Another striking example of the potential effectiveness of AI is Google, which uses deep learning algorithms to moderate comments on YouTube. In 2020, the platform announced that its AI systems were able to detect 95% of content violating its rules before it was even reported by users. What’s more, the AI systems were able to remove more than 50% of hateful comments within 24 hours of publication. Despite this, Google was obliged to arbitrate, with the help of human staff, double the number of complaints about withdrawn content.

However, algorithms can sometimes misinterpret context, which can lead to false positives (innocent content marked as hateful) and false negatives (undetected hateful content). The subtlety of language and the use of roundabout terms complicate the task of AI systems. Furthermore, the effectiveness of algorithms varies between languages and cultures, making the uniform detection of hate speech even more complex.

The limits and ethical issues of automated moderation

A delicate balance must be struck between censoring hateful content and protecting freedom of expression. Incidents such as the censorship of Gustave Courbet’s painting ‘The Origin of the World’ by Facebook, which was mistakenly deemed pornographic, illustrate the risks of automated moderation.

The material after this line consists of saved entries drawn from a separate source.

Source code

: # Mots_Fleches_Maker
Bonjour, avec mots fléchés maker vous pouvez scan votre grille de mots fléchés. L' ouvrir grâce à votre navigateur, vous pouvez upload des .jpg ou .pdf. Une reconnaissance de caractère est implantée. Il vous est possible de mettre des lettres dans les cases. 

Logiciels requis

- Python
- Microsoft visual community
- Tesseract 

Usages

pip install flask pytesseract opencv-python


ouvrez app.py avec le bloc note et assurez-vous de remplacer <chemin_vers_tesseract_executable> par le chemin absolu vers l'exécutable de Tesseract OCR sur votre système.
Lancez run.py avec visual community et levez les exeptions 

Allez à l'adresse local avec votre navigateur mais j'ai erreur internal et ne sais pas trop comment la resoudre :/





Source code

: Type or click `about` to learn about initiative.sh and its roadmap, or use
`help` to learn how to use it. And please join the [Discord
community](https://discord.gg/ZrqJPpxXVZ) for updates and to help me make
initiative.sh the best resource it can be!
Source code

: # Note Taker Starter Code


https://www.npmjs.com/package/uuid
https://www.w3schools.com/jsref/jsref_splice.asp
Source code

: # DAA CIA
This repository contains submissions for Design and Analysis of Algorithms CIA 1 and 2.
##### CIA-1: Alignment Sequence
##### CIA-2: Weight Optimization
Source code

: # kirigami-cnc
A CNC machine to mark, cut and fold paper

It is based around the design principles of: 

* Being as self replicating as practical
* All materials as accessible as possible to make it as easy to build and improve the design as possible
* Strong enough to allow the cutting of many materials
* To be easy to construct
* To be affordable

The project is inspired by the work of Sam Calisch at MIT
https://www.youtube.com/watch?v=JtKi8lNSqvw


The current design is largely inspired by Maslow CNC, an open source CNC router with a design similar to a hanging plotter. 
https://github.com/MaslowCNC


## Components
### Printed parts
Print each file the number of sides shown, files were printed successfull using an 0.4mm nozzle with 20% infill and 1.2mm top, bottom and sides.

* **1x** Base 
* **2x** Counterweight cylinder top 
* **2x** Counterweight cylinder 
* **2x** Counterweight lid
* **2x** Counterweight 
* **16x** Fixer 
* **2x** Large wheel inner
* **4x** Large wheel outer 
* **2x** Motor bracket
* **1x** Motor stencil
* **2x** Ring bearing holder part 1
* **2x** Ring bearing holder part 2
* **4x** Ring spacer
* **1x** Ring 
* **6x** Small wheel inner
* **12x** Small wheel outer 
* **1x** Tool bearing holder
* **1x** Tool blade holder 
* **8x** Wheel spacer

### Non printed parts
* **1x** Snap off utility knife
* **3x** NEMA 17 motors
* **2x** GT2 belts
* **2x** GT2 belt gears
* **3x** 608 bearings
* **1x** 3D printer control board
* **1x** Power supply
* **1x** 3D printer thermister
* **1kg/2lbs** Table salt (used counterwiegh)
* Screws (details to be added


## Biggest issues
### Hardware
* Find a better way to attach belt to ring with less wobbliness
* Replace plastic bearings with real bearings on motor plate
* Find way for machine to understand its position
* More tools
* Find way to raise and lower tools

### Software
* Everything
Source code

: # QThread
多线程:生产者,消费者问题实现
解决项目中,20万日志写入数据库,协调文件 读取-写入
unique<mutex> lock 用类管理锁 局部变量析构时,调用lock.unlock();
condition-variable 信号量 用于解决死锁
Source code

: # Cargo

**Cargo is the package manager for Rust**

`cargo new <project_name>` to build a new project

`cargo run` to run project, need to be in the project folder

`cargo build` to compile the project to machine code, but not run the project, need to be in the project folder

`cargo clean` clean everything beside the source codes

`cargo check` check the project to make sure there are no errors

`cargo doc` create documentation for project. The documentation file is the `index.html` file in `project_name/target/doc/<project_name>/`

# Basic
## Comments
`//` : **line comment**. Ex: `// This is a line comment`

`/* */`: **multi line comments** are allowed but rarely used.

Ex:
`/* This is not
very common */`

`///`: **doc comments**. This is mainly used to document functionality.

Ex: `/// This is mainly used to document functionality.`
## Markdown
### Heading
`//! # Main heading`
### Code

To maximise the effectiveness of AI models, it is necessary to use larger and more diverse data sets and to develop advanced contextualisation techniques. The close integration of human moderators into the process of reviewing content flagged by AI is also essential, creating hybrid systems that combine the strengths of AI and human expertise. Facebook announced in 2021 the use of AI systems to filter problematic content, while maintaining teams of human moderators for the most complex decisions.

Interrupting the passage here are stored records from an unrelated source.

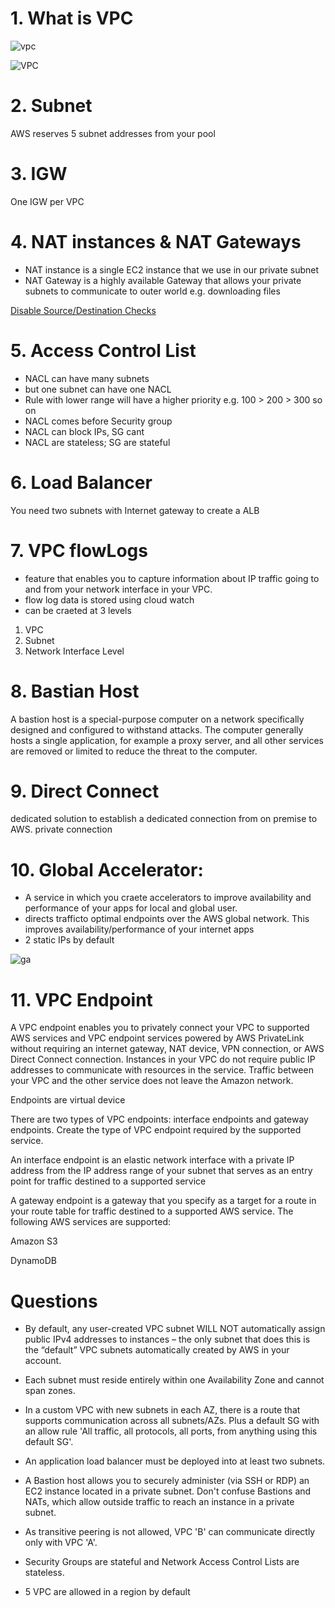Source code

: 

# 1. What is VPC

![vpc](https://github.com/jawad1989/aws-solution-architect/blob/master/VPC/images/2%20-%20VPC.png)

![VPC](https://github.com/jawad1989/aws-solution-architect/blob/master/VPC/images/1%20-%20what%20is%20VPC.PNG)

# 2. Subnet
 AWS reserves 5 subnet addresses from your pool
 
# 3. IGW
  One IGW per VPC

# 4. NAT instances & NAT Gateways
 * NAT instance is a single EC2 instance that we use in our private subnet 
 * NAT Gateway is a highly available Gateway that allows your private subnets to communicate to outer world e.g. downloading files
 
 [Disable Source/Destination Checks](https://docs.aws.amazon.com/vpc/latest/userguide/VPC_NAT_Instance.html#EIP_Disable_SrcDestCheck)


# 5. Access Control List
* NACL can have many subnets
* but one subnet can have one NACL
* Rule with lower range will have a higher priority e.g. 100 > 200 > 300 so on
* NACL comes before Security group 
* NACL can block IPs, SG cant
* NACL are stateless; SG are stateful

# 6. Load Balancer
You need two subnets with Internet gateway to create a ALB

# 7. VPC flowLogs
* feature that enables you to capture information about IP traffic going to and from your network interface in your VPC.
* flow log data is stored using cloud watch
* can be craeted at 3 levels
 1. VPC
 2. Subnet
 3. Network Interface Level

# 8. Bastian Host
A bastion host is a special-purpose computer on a network specifically designed and configured to withstand attacks. The computer generally hosts a single application, for example a proxy server, and all other services are removed or limited to reduce the threat to the computer.

# 9. Direct Connect
dedicated solution to establish a dedicated connection from on premise to AWS.
private connection

# 10. Global Accelerator:
* A service in which you craete accelerators to improve availability and performance of your apps for local and global user.
* directs trafficto optimal endpoints over the AWS global network. This improves availability/performance of your internet apps 
* 2 static IPs by default 

![ga](https://d1.awsstatic.com/r2018/b/ubiquity/global-accelerator-how-it-works.feb297eb78d8cc55205874a1691e0ea2bc8bdbf1.png)

# 11. VPC Endpoint

A VPC endpoint enables you to privately connect your VPC to supported AWS services and VPC endpoint services powered by AWS PrivateLink without requiring an internet gateway, NAT device, VPN connection, or AWS Direct Connect connection. Instances in your VPC do not require public IP addresses to communicate with resources in the service. Traffic between your VPC and the other service does not leave the Amazon network.

Endpoints are virtual device

There are two types of VPC endpoints: interface endpoints and gateway endpoints. Create the type of VPC endpoint required by the supported service.


An interface endpoint is an elastic network interface with a private IP address from the IP address range of your subnet that serves as an entry point for traffic destined to a supported service


A gateway endpoint is a gateway that you specify as a target for a route in your route table for traffic destined to a supported AWS service. The following AWS services are supported:

  Amazon S3

  DynamoDB

# Questions

*  By default, any user-created VPC subnet WILL NOT automatically assign public IPv4 addresses to instances – the only subnet that does this is the “default” VPC subnets automatically created by AWS in your account.

* Each subnet must reside entirely within one Availability Zone and cannot span zones.

* In a custom VPC with new subnets in each AZ, there is a route that supports communication across all subnets/AZs. Plus a default SG with an allow rule 'All traffic, all protocols, all ports, from anything using this default SG'. 

* An application load balancer must be deployed into at least two subnets.

* A Bastion host allows you to securely administer (via SSH or RDP) an EC2 instance located in a private subnet. Don't confuse Bastions and NATs, which allow outside traffic to reach an instance in a private subnet.

* As transitive peering is not allowed, VPC 'B' can communicate directly only with VPC 'A'.

* Security Groups are stateful and Network Access Control Lists are stateless.

* 5 VPC are allowed in a region by default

Transparency and regulation, essential conditions

Regular audits of moderation algorithms are necessary to identify and correct potential biases. It is also important to provide greater transparency on how algorithms make censorship decisions and to allow users to challenge these decisions. In the US, civil rights groups have called for greater transparency and accountability in the use of AI to moderate content, highlighting the risks of discrimination or unfairness.

In France, the fight against online hate has taken on a legal dimension with the Avia law, which obliges platforms to remove hateful content within 24 hours of it being reported. Although ambitious, this legislation has raised questions about the ability of platforms to respond effectively and the risks to freedom of expression. AI could offer a solution by enabling faster and more accurate detection of problematic content, but it must be used with discernment and framed by clear regulations. AI, if used responsibly and ethically, could well be the key to cleaning up digital environments.

It offers an unprecedented capacity for rapid reaction and precision of analysis, far surpassing traditional methods of human moderation. Ultimately, AI can play a central role in creating a calmer Internet. The examples of Riot Games, Google and the legal initiatives in France show that AI can provide effective solutions, but they must be applied sensibly to protect both the safety of users and their fundamental rights.